- Born: Jorge Ignacio Palma J. 8 November 1981 (age 44) Ibagué, Colombia
- Other name: "The Butcher"
- Convictions: Murder x3 Drug trafficking x3 Rape ×10
- Criminal penalty: Life imprisonment x3

Details
- Victims: 3+
- Span of crimes: 2019–2020
- Country: Spain
- State: Valencia
- Date apprehended: 2020

= Jorge Ignacio Palma =

Columbian murderer and drug trafficker

Jorge Ignacio Palma (born 8 November 1981), also known as The Butcher, is a murderer, rapist and serial killer responsible for the murders of three women in Spain. In November 2019, he confessed to murdering and dismembering Marta Calvo. In July 2022 he was found guilty on all counts.

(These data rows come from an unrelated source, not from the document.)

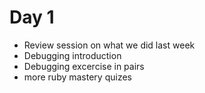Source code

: # Day 1

- Review session on what we did last week
- Debugging introduction
- Debugging excercise in pairs
- more ruby mastery quizes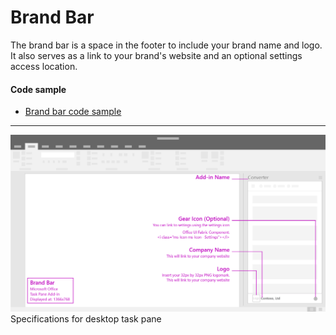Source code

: # Brand Bar

The brand bar is a space in the footer to include your brand name and logo. It also serves as a link to your brand's website and an optional settings access location.

#### Code sample
* [Brand bar code sample](../templates/utility/brand-bar)

***

![Brand Bar - Specifications for desktop task pane](../assets/markdown-images/brandBar_taskPaneCallouts.png)
Specifications for desktop task pane 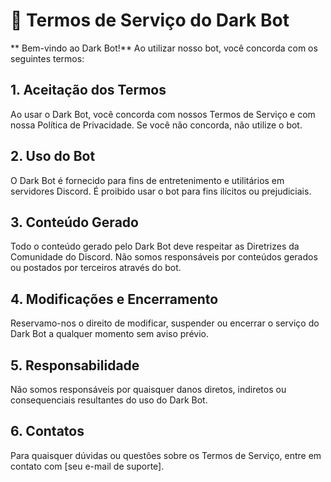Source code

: # 📜 Termos de Serviço do Dark Bot
** Bem-vindo ao Dark Bot!** Ao utilizar nosso bot, você concorda com os seguintes termos:

## 1. Aceitação dos Termos ##
Ao usar o Dark Bot, você concorda com nossos Termos de Serviço e com nossa Política de Privacidade. Se você não concorda, não utilize o bot.

## 2. Uso do Bot ##
O Dark Bot é fornecido para fins de entretenimento e utilitários em servidores Discord.
É proibido usar o bot para fins ilícitos ou prejudiciais.
## 3. Conteúdo Gerado ##
Todo o conteúdo gerado pelo Dark Bot deve respeitar as Diretrizes da Comunidade do Discord.
Não somos responsáveis por conteúdos gerados ou postados por terceiros através do bot.
## 4. Modificações e Encerramento ##
Reservamo-nos o direito de modificar, suspender ou encerrar o serviço do Dark Bot a qualquer momento sem aviso prévio.
## 5. Responsabilidade ##
Não somos responsáveis por quaisquer danos diretos, indiretos ou consequenciais resultantes do uso do Dark Bot.
## 6. Contatos ##
Para quaisquer dúvidas ou questões sobre os Termos de Serviço, entre em contato com [seu e-mail de suporte].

Due to his modus operandi, the Spanish authorities consider him a serial killer.

== Background ==
Palma was born in the Colombian city of Ibagué. In 2004, the Spanish Civil Guard designated him as a member of a drug trafficking ring centred around Extremadura. The organization linked him and 14 other people with the drug trade, and in the end, Palma admitted responsibility, claiming to have collected the haul from Algeciras and then taken it to Llerena. For this, he was sentenced to 3 years imprisonment.

In 2008, he was arrested in Brescia, Italy for carrying and trafficking hallucinogenic substances (9 kilograms of cocaine were seized), accompanied by his grandfather and a fellow trafficker from Romania. He was additionally implicated in the trafficking of 300 grams of cocaine to Pamplona, Spain.

== Murders ==
Palma has been officially linked to the murder and subsequent dismemberment of 25-year-old prostitute Marta Calvo. After a series of investigations into the case, Palma confessed to butchering Calvo, and dumping her body parts in different garbage containers. The search for her remains is ongoing.

The authorities in Valencia, where the murder took place, are assured that Palma is responsible for several murders on the European continent, but so far has been tied to only two. One of them, a Colombian prostitute named Lady Marcela Vargas, with whom Palma had had sexual relations, was found dead in the Russafa neighbourhood. The initial cause of death was thought to be an accidental drug overdose, but it was later determined that Palma likely forced her to take it.

He has also been formally charged with the death of Brazilian prostitute Arliene Ramos. Like the other cases, she had had sexual relations and used drugs together with Palma.